TASK: Every record below should be transcribed exactly. Omit the images.
BEGIN RECORDS PROVIDED
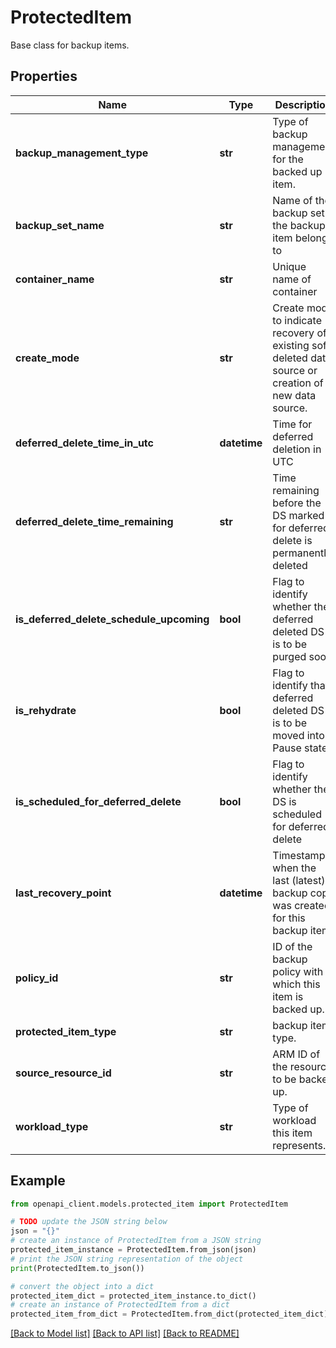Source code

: # ProtectedItem

Base class for backup items.

## Properties

Name | Type | Description | Notes
------------ | ------------- | ------------- | -------------
**backup_management_type** | **str** | Type of backup management for the backed up item. | [optional] 
**backup_set_name** | **str** | Name of the backup set the backup item belongs to | [optional] 
**container_name** | **str** | Unique name of container | [optional] 
**create_mode** | **str** | Create mode to indicate recovery of existing soft deleted data source or creation of new data source. | [optional] 
**deferred_delete_time_in_utc** | **datetime** | Time for deferred deletion in UTC | [optional] 
**deferred_delete_time_remaining** | **str** | Time remaining before the DS marked for deferred delete is permanently deleted | [optional] 
**is_deferred_delete_schedule_upcoming** | **bool** | Flag to identify whether the deferred deleted DS is to be purged soon | [optional] 
**is_rehydrate** | **bool** | Flag to identify that deferred deleted DS is to be moved into Pause state | [optional] 
**is_scheduled_for_deferred_delete** | **bool** | Flag to identify whether the DS is scheduled for deferred delete | [optional] 
**last_recovery_point** | **datetime** | Timestamp when the last (latest) backup copy was created for this backup item. | [optional] 
**policy_id** | **str** | ID of the backup policy with which this item is backed up. | [optional] 
**protected_item_type** | **str** | backup item type. | [optional] 
**source_resource_id** | **str** | ARM ID of the resource to be backed up. | [optional] 
**workload_type** | **str** | Type of workload this item represents. | [optional] 

## Example

```python
from openapi_client.models.protected_item import ProtectedItem

# TODO update the JSON string below
json = "{}"
# create an instance of ProtectedItem from a JSON string
protected_item_instance = ProtectedItem.from_json(json)
# print the JSON string representation of the object
print(ProtectedItem.to_json())

# convert the object into a dict
protected_item_dict = protected_item_instance.to_dict()
# create an instance of ProtectedItem from a dict
protected_item_from_dict = ProtectedItem.from_dict(protected_item_dict)
```
[[Back to Model list]](../README.md#documentation-for-models) [[Back to API list]](../README.md#documentation-for-api-endpoints) [[Back to README]](../README.md)


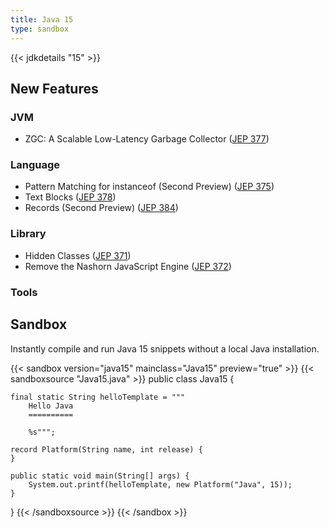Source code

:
 ```yaml
---
title: Java 15
type: sandbox
---
```


{{< jdkdetails "15" >}}

## New Features

### JVM

* ZGC: A Scalable Low-Latency Garbage Collector ([JEP 377](http://openjdk.java.net/jeps/377))

### Language

* Pattern Matching for instanceof (Second Preview) ([JEP 375](http://openjdk.java.net/jeps/375))
* Text Blocks ([JEP 378](http://openjdk.java.net/jeps/378))
* Records (Second Preview) ([JEP 384](http://openjdk.java.net/jeps/384))

### Library

* Hidden Classes ([JEP 371](http://openjdk.java.net/jeps/371))
* Remove the Nashorn JavaScript Engine ([JEP 372](http://openjdk.java.net/jeps/372))

### Tools



## Sandbox

Instantly compile and run Java 15 snippets without a local Java installation.

{{< sandbox version="java15" mainclass="Java15" preview="true" >}}
{{< sandboxsource "Java15.java" >}}
public class Java15 {
    
    final static String helloTemplate = """
        Hello Java
        ==========
        
        %s""";
    
    record Platform(String name, int release) {
    }

    public static void main(String[] args) {
        System.out.printf(helloTemplate, new Platform("Java", 15));
    }

}
{{< /sandboxsource >}}
{{< /sandbox >}}

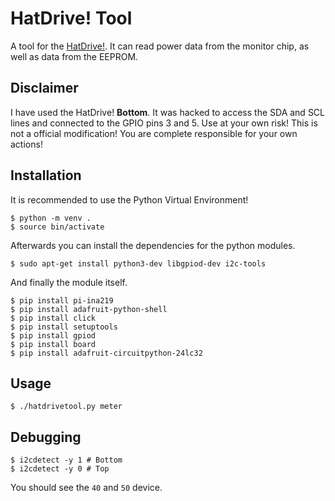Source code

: # HatDrive! Tool

A tool for the [HatDrive!](https://pineberrypi.com/products/hat-top-2230-2240-for-rpi5).
It can read power data from the monitor chip, as well as data from the EEPROM.

## Disclaimer

I have used the HatDrive! **Bottom**.
It was hacked to access the SDA and SCL lines and connected to the GPIO pins 3 and 5.
Use at your own risk! This is not a official modification!
You are complete responsible for your own actions!

## Installation

It is recommended to use the Python Virtual Environment!

```
$ python -m venv .
$ source bin/activate
```

Afterwards you can install the dependencies for the python modules.

```
$ sudo apt-get install python3-dev libgpiod-dev i2c-tools
```

And finally the module itself.

```
$ pip install pi-ina219
$ pip install adafruit-python-shell
$ pip install click
$ pip install setuptools
$ pip install gpiod
$ pip install board
$ pip install adafruit-circuitpython-24lc32
```

## Usage

```
$ ./hatdrivetool.py meter
```

## Debugging

```
$ i2cdetect -y 1 # Bottom
$ i2cdetect -y 0 # Top
```
You should see the `40` and `50` device.
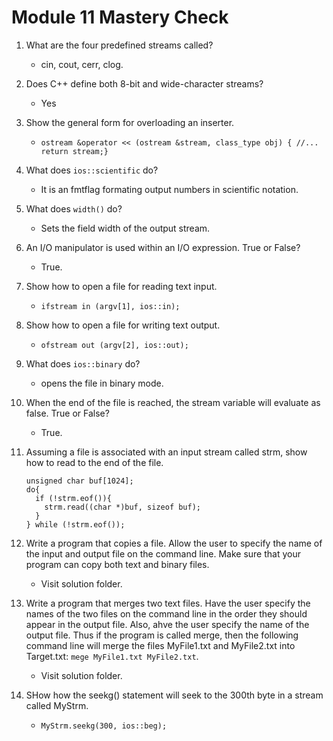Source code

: # Module 11 Mastery Check

1. What are the four predefined streams called?
   - cin, cout, cerr, clog.
  
2. Does C++ define both 8-bit and wide-character streams?
   - Yes
  
3. Show the general form for overloading an inserter.
   - `ostream &operator << (ostream &stream, class_type obj) { //... return stream;}`
  
4. What does `ios::scientific` do?
   - It is an fmtflag formating output numbers in scientific notation.
  
5. What does `width()` do?
   - Sets the field width of the output stream.
  
6. An I/O manipulator is used within an I/O expression. True or False?
   - True.
  
7. Show how to open a file for reading text input.
   - `ifstream in (argv[1], ios::in);`
  
8. Show how to open a file for writing text output.
   - `ofstream out (argv[2], ios::out);`
  
9. What does `ios::binary` do?
   - opens the file in binary mode.
  
10. When the end of the file is reached, the stream variable will evaluate as false. True or False?
    - True.
   
11. Assuming a file is associated with an input stream called strm, show how to read to the end of the file.
    ```
    unsigned char buf[1024];
    do{
      if (!strm.eof()){
        strm.read((char *)buf, sizeof buf);
      }
    } while (!strm.eof());
    ```
12. Write a program that copies a file. Allow the user to specify the name of the input and output file on the command line. Make sure that your program can copy both text and binary files.
    - Visit solution folder.
   
13. Write a program that merges two text files. Have the user specify the names of the two files on the command line in the order they should appear in the output file. Also, ahve the user specify the name of the output file. Thus if the program is called merge, then the following command line will merge the files MyFile1.txt and MyFile2.txt into Target.txt: `mege MyFile1.txt MyFile2.txt`.
    - Visit solution folder.
   
14. SHow how the seekg() statement will seek to the 300th byte in a stream called MyStrm.
    - `MyStrm.seekg(300, ios::beg);`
END RECORDS PROVIDED
EXERCISE ANSWER:
Source code

: # ProtectedItem

Base class for backup items.

## Properties

Name | Type | Description | Notes
------------ | ------------- | ------------- | -------------
**backup_management_type** | **str** | Type of backup management for the backed up item. | [optional] 
**backup_set_name** | **str** | Name of the backup set the backup item belongs to | [optional] 
**container_name** | **str** | Unique name of container | [optional] 
**create_mode** | **str** | Create mode to indicate recovery of existing soft deleted data source or creation of new data source. | [optional] 
**deferred_delete_time_in_utc** | **datetime** | Time for deferred deletion in UTC | [optional] 
**deferred_delete_time_remaining** | **str** | Time remaining before the DS marked for deferred delete is permanently deleted | [optional] 
**is_deferred_delete_schedule_upcoming** | **bool** | Flag to identify whether the deferred deleted DS is to be purged soon | [optional] 
**is_rehydrate** | **bool** | Flag to identify that deferred deleted DS is to be moved into Pause state | [optional] 
**is_scheduled_for_deferred_delete** | **bool** | Flag to identify whether the DS is scheduled for deferred delete | [optional] 
**last_recovery_point** | **datetime** | Timestamp when the last (latest) backup copy was created for this backup item. | [optional] 
**policy_id** | **str** | ID of the backup policy with which this item is backed up. | [optional] 
**protected_item_type** | **str** | backup item type. | [optional] 
**source_resource_id** | **str** | ARM ID of the resource to be backed up. | [optional] 
**workload_type** | **str** | Type of workload this item represents. | [optional] 

## Example

```python
from openapi_client.models.protected_item import ProtectedItem

# TODO update the JSON string below
json = "{}"
# create an instance of ProtectedItem from a JSON string
protected_item_instance = ProtectedItem.from_json(json)
# print the JSON string representation of the object
print(ProtectedItem.to_json())

# convert the object into a dict
protected_item_dict = protected_item_instance.to_dict()
# create an instance of ProtectedItem from a dict
protected_item_from_dict = ProtectedItem.from_dict(protected_item_dict)
```
[[Back to Model list]](../README.md#documentation-for-models) [[Back to API list]](../README.md#documentation-for-api-endpoints) [[Back to README]](../README.md)


Source code

:
 ```yaml
---
title: Java 15
type: sandbox
---
```


{{< jdkdetails "15" >}}

## New Features

### JVM

* ZGC: A Scalable Low-Latency Garbage Collector ([JEP 377](http://openjdk.java.net/jeps/377))

### Language

* Pattern Matching for instanceof (Second Preview) ([JEP 375](http://openjdk.java.net/jeps/375))
* Text Blocks ([JEP 378](http://openjdk.java.net/jeps/378))
* Records (Second Preview) ([JEP 384](http://openjdk.java.net/jeps/384))

### Library

* Hidden Classes ([JEP 371](http://openjdk.java.net/jeps/371))
* Remove the Nashorn JavaScript Engine ([JEP 372](http://openjdk.java.net/jeps/372))

### Tools



## Sandbox

Instantly compile and run Java 15 snippets without a local Java installation.

{{< sandbox version="java15" mainclass="Java15" preview="true" >}}
{{< sandboxsource "Java15.java" >}}
public class Java15 {
    
    final static String helloTemplate = """
        Hello Java
        ==========
        
        %s""";
    
    record Platform(String name, int release) {
    }

    public static void main(String[] args) {
        System.out.printf(helloTemplate, new Platform("Java", 15));
    }

}
{{< /sandboxsource >}}
{{< /sandbox >}}

Source code

: # HatDrive! Tool

A tool for the [HatDrive!](https://pineberrypi.com/products/hat-top-2230-2240-for-rpi5).
It can read power data from the monitor chip, as well as data from the EEPROM.

## Disclaimer

I have used the HatDrive! **Bottom**.
It was hacked to access the SDA and SCL lines and connected to the GPIO pins 3 and 5.
Use at your own risk! This is not a official modification!
You are complete responsible for your own actions!

## Installation

It is recommended to use the Python Virtual Environment!

```
$ python -m venv .
$ source bin/activate
```

Afterwards you can install the dependencies for the python modules.

```
$ sudo apt-get install python3-dev libgpiod-dev i2c-tools
```

And finally the module itself.

```
$ pip install pi-ina219
$ pip install adafruit-python-shell
$ pip install click
$ pip install setuptools
$ pip install gpiod
$ pip install board
$ pip install adafruit-circuitpython-24lc32
```

## Usage

```
$ ./hatdrivetool.py meter
```

## Debugging

```
$ i2cdetect -y 1 # Bottom
$ i2cdetect -y 0 # Top
```
You should see the `40` and `50` device.
Source code

: # Module 11 Mastery Check

1. What are the four predefined streams called?
   - cin, cout, cerr, clog.
  
2. Does C++ define both 8-bit and wide-character streams?
   - Yes
  
3. Show the general form for overloading an inserter.
   - `ostream &operator << (ostream &stream, class_type obj) { //... return stream;}`
  
4. What does `ios::scientific` do?
   - It is an fmtflag formating output numbers in scientific notation.
  
5. What does `width()` do?
   - Sets the field width of the output stream.
  
6. An I/O manipulator is used within an I/O expression. True or False?
   - True.
  
7. Show how to open a file for reading text input.
   - `ifstream in (argv[1], ios::in);`
  
8. Show how to open a file for writing text output.
   - `ofstream out (argv[2], ios::out);`
  
9. What does `ios::binary` do?
   - opens the file in binary mode.
  
10. When the end of the file is reached, the stream variable will evaluate as false. True or False?
    - True.
   
11. Assuming a file is associated with an input stream called strm, show how to read to the end of the file.
    ```
    unsigned char buf[1024];
    do{
      if (!strm.eof()){
        strm.read((char *)buf, sizeof buf);
      }
    } while (!strm.eof());
    ```
12. Write a program that copies a file. Allow the user to specify the name of the input and output file on the command line. Make sure that your program can copy both text and binary files.
    - Visit solution folder.
   
13. Write a program that merges two text files. Have the user specify the names of the two files on the command line in the order they should appear in the output file. Also, ahve the user specify the name of the output file. Thus if the program is called merge, then the following command line will merge the files MyFile1.txt and MyFile2.txt into Target.txt: `mege MyFile1.txt MyFile2.txt`.
    - Visit solution folder.
   
14. SHow how the seekg() statement will seek to the 300th byte in a stream called MyStrm.
    - `MyStrm.seekg(300, ios::beg);`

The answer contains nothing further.